The article originally appeared on India Today.
Here it is bit modified and extended.

The Pakistani army has denied that its chief Gen Qamar Javed Bajwa had asked his officers to emulate the values of Indian democracy. In a tweet, Major Gen Asif Ghafoor, spokesman of the Pakistan armed forces, have said that the ‘news/comments quoting COAS (chief of the army staff)’ address to officers at Rawalpindi regarding book ‘Army and Nation’ is a disinformation’.

Gen Bajwa’s photograph is tagged with the tweet which further clarifies its context with an incomplete caption that reads ‘army officers should learn from Indian democracy, says Pakistan army chief Qamar J…’ – essentially a poor damage control act after Gen Bajwa’s vision for the Pakistani army was widely reported in the Indian media.

On February 13, Pakistan’s newspaper The Nation had published a piece on its new army chief Qamar Javed Bajwa’s vision for the Pakistan’s army as told by him during his first official address to his colleagues in December 2016.

Titled ‘Coordination, not competition, with civilians: The Army Chief’s Glasnost’, among many other things, the article had quoted the Pak army chief saying something that was so unlike Pak army that it caught immediate international attention.

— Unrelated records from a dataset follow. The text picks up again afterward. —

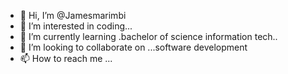 - 👋 Hi, I’m @Jamesmarimbi
- 👀 I’m interested in coding...
- 🌱 I’m currently learning .bachelor of science information tech..
- 💞️ I’m looking to collaborate on ...software development
- 📫 How to reach me ...

<!---
Jamesmarimbi/Jamesmarimbi is a ✨ special ✨ repository because its `README.md` (this file) appears on your GitHub profile.
You can click the Preview link to take a look at your changes.
--->
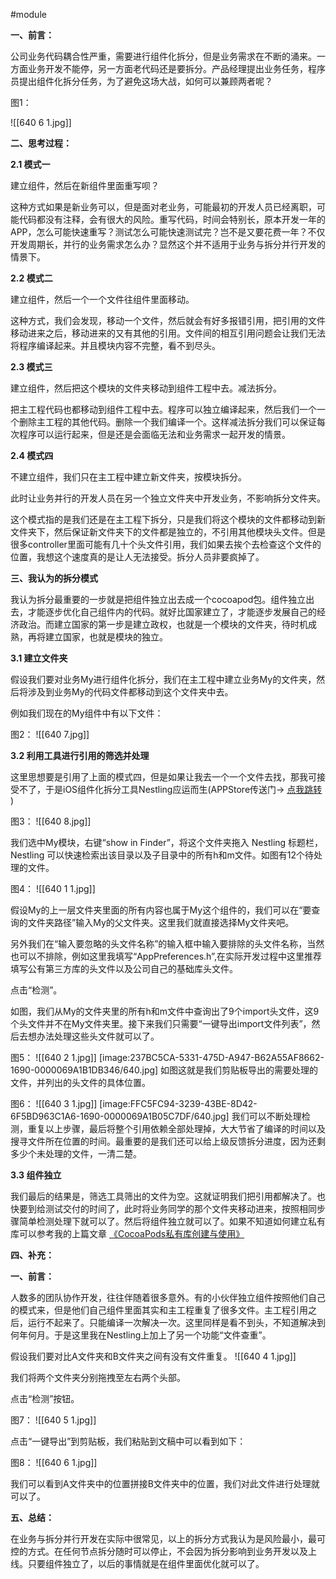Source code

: #module 

**一、前言：**

公司业务代码耦合性严重，需要进行组件化拆分，但是业务需求在不断的涌来。一方面业务开发不能停，另一方面老代码还是要拆分。产品经理提出业务任务，程序员提出组件化拆分任务，为了避免这场大战，如何可以兼顾两者呢？

图1：

![[640 6 1.jpg]]

**二、思考过程：**

**2.1 模式一**

建立组件，然后在新组件里面重写呗？

这种方式如果是新业务可以，但是面对老业务，可能最初的开发人员已经离职，可能代码都没有注释，会有很大的风险。重写代码，时间会特别长，原本开发一年的APP，怎么可能快速重写？测试怎么可能快速测试完？岂不是又要花费一年？不仅开发周期长，并行的业务需求怎么办？显然这个并不适用于业务与拆分并行开发的情景下。

**2.2 模式二**

建立组件，然后一个一个文件往组件里面移动。

这种方式，我们会发现，移动一个文件，然后就会有好多报错引用，把引用的文件移动进来之后，移动进来的又有其他的引用。文件间的相互引用问题会让我们无法将程序编译起来。并且模块内容不完整，看不到尽头。

**2.3 模式三**
 

建立组件，然后把这个模块的文件夹移动到组件工程中去。减法拆分。

把主工程代码也都移动到组件工程中去。程序可以独立编译起来，然后我们一个一个删除主工程的其他代码。删除一个我们编译一个。这样减法拆分我们可以保证每次程序可以运行起来，但是还是会面临无法和业务需求一起开发的情景。

**2.4 模式四**
 

不建立组件，我们只在主工程中建立新文件夹，按模块拆分。

此时让业务并行的开发人员在另一个独立文件夹中开发业务，不影响拆分文件夹。

这个模式指的是我们还是在主工程下拆分，只是我们将这个模块的文件都移动到新文件夹下，然后保证新文件夹下的文件都是独立的，不引用其他模块头文件。但是很多controller里面可能有几十个头文件引用，我们如果去挨个去检查这个文件的位置，我想这个速度真的是让人无法接受。拆分人员非要疯掉了。

**三、我认为的拆分模式**
 

 
 

我认为拆分最重要的一步就是把组件独立出去成一个cocoapod包。组件独立出去，才能逐步优化自己组件内的代码。就好比国家建立了，才能逐步发展自己的经济政治。而建立国家的第一步是建立政权，也就是一个模块的文件夹，待时机成熟，再将建立国家，也就是模块的独立。

**3.1 建立文件夹**
 

假设我们要对业务My进行组件化拆分，我们在主工程中建立业务My的文件夹，然后将涉及到业务My的代码文件都移动到这个文件夹中去。

例如我们现在的My组件中有以下文件：

图2：
![[640 7.jpg]]


**3.2 利用工具进行引用的筛选并处理**

这里思想要是引用了上面的模式四，但是如果让我去一个一个文件去找，那我可接受不了，于是iOS组件化拆分工具Nestling应运而生(APPStore传送门-> [点我跳转](https://itunes.apple.com/cn/app/nestling/id1423101045?mt=12) )

图3：
![[640 8.jpg]]


我们选中My模块，右键“show in Finder”，将这个文件夹拖入 Nestling 标题栏，Nestling 可以快速检索出该目录以及子目录中的所有h和m文件。如图有12个待处理的文件。

图4：
![[640 1 1.jpg]]

假设My的上一层文件夹里面的所有内容也属于My这个组件的，我们可以在“要查询的文件夹路径”输入My的父文件夹。这里我们就直接选择My文件夹吧。

另外我们在“输入要忽略的头文件名称”的输入框中输入要排除的头文件名称，当然也可以不排除，例如这里我填写“AppPreferences.h”,在实际开发过程中这里推荐填写公有第三方库的头文件以及公司自己的基础库头文件。

点击“检测”。

如图，我们从My的文件夹里的所有h和m文件中查询出了9个import头文件，这9个头文件并不在My文件夹里。接下来我们只需要“一键导出import文件列表”，然后去想办法处理这些头文件就可以了。

图5：
![[640 2 1.jpg]]
[image:237BC5CA-5331-475D-A947-B62A55AF8662-1690-0000069A1B1DB346/640.jpg]
如图这就是我们剪贴板导出的需要处理的文件，并列出的头文件的具体位置。

图6：
![[640 3 1.jpg]]
[image:FFC5FC94-3239-43BE-8D42-6F5BD963C1A6-1690-0000069A1B05C7DF/640.jpg]
我们可以不断处理检测，重复以上步骤，最后将整个引用依赖全部处理掉，大大节省了编译的时间以及搜寻文件所在位置的时间。最重要的是我们还可以给上级反馈拆分进度，因为还剩多少个未处理的文件，一清二楚。

**3.3 组件独立**
 

我们最后的结果是，筛选工具筛出的文件为空。这就证明我们把引用都解决了。也快要到给测试交付的时间了，此时将业务同学的那个文件夹移动进来，按照相同步骤简单检测处理下就可以了。然后将组件独立就可以了。如果不知道如何建立私有库可以参考我的上篇文章 [《CocoaPods私有库创建与使用》](https://www.ianisme.com/ios/2633.html)

**四、补充：**
 

 
**一、前言：**

人数多的团队协作开发，往往伴随着很多意外。有的小伙伴独立组件按照他们自己的模式来，但是他们自己组件里面其实和主工程重复了很多文件。主工程引用之后，运行不起来了。只能编译一次解决一次。这里同样是看不到头，不知道解决到何年何月。于是这里我在Nestling上加上了另一个功能“文件查重”。

假设我们要对比A文件夹和B文件夹之间有没有文件重复。
![[640 4 1.jpg]]

我们将两个文件夹分别拖拽至左右两个头部。

点击“检测”按钮。

图7：
![[640 5 1.jpg]]

点击“一键导出”到剪贴板，我们粘贴到文稿中可以看到如下：

图8：
![[640 6 1.jpg]]

我们可以看到A文件夹中的位置拼接B文件夹中的位置，我们对此文件进行处理就可以了。

**五、总结：**
 

在业务与拆分并行开发在实际中很常见，以上的拆分方式我认为是风险最小，最可控的方式。在任何节点拆分随时可以停止，不会因为拆分影响到业务开发以及上线。只要组件独立了，以后的事情就是在组件里面优化就可以了。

Gen Bajwa, in no unequivocal terms, as The Nation piece puts it, conveyed to his colleagues that the Pak army must remain within the constitutional role defined for it and must not meddle in affairs of the civilian government.

Saying a civilian Vs military dichotomy is always ‘counter-productive for a country and the army should have no ‘business in running the government’, he advised his colleagues to read “Army and Nation”, a book written by Yale University professor Steven I Wilkinson, a well received book that details how India has emerged as a successful democracy with civilian supremacy over its military establishment.

Gen Asif Ghafoor’s tweet, that is the first official denial from the Pak army on the issue, looks like a shabby, reluctant attempt to damage control. It might have been driven by this afterthought that the Pak army has always been in control in Pakistan and such views by its army chief may be seen undermining its supremacy in the society. Coming five days later of The Nation piece, the tweet clarification conveys a half-hearted attempt at best that sounds too little, too late. Had it been so alarming, we would have seen a denial the same day the article appeared, like it happened with India’s surgical strike inside Pak-occupied-Kashmir. Within hours, the Pak army had forced its political establishment to toe its line to deny any Indian surgical strike, a lame attempt to save face.